Work order:
Find and copy each line of the records where the string "Start" shows up.

Recorded information:
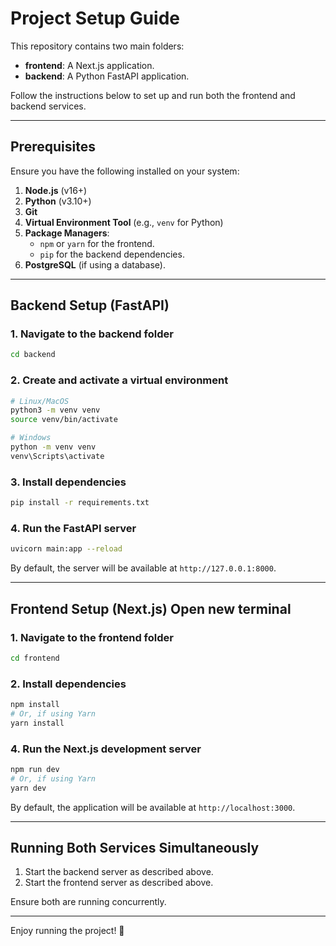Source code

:# Project Setup Guide

This repository contains two main folders:
- **frontend**: A Next.js application.
- **backend**: A Python FastAPI application.

Follow the instructions below to set up and run both the frontend and backend services.

---

## Prerequisites

Ensure you have the following installed on your system:

1. **Node.js** (v16+)
2. **Python** (v3.10+)
3. **Git**
4. **Virtual Environment Tool** (e.g., `venv` for Python)
5. **Package Managers**:
   - `npm` or `yarn` for the frontend.
   - `pip` for the backend dependencies.
6. **PostgreSQL** (if using a database).

---

## Backend Setup (FastAPI)

### 1. Navigate to the backend folder
```bash
cd backend
```

### 2. Create and activate a virtual environment
```bash
# Linux/MacOS
python3 -m venv venv
source venv/bin/activate

# Windows
python -m venv venv
venv\Scripts\activate
```

### 3. Install dependencies
```bash
pip install -r requirements.txt
```

### 4. Run the FastAPI server
```bash
uvicorn main:app --reload
```
By default, the server will be available at `http://127.0.0.1:8000`.

---

## Frontend Setup (Next.js) Open new terminal

### 1. Navigate to the frontend folder
```bash
cd frontend
```

### 2. Install dependencies
```bash
npm install
# Or, if using Yarn
yarn install
```

### 4. Run the Next.js development server
```bash
npm run dev
# Or, if using Yarn
yarn dev
```
By default, the application will be available at `http://localhost:3000`.

---

## Running Both Services Simultaneously
1. Start the backend server as described above.
2. Start the frontend server as described above.

Ensure both are running concurrently.

---

Enjoy running the project! 🎉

Written response:
1. Start the backend server as described above.
2. Start the frontend server as described above.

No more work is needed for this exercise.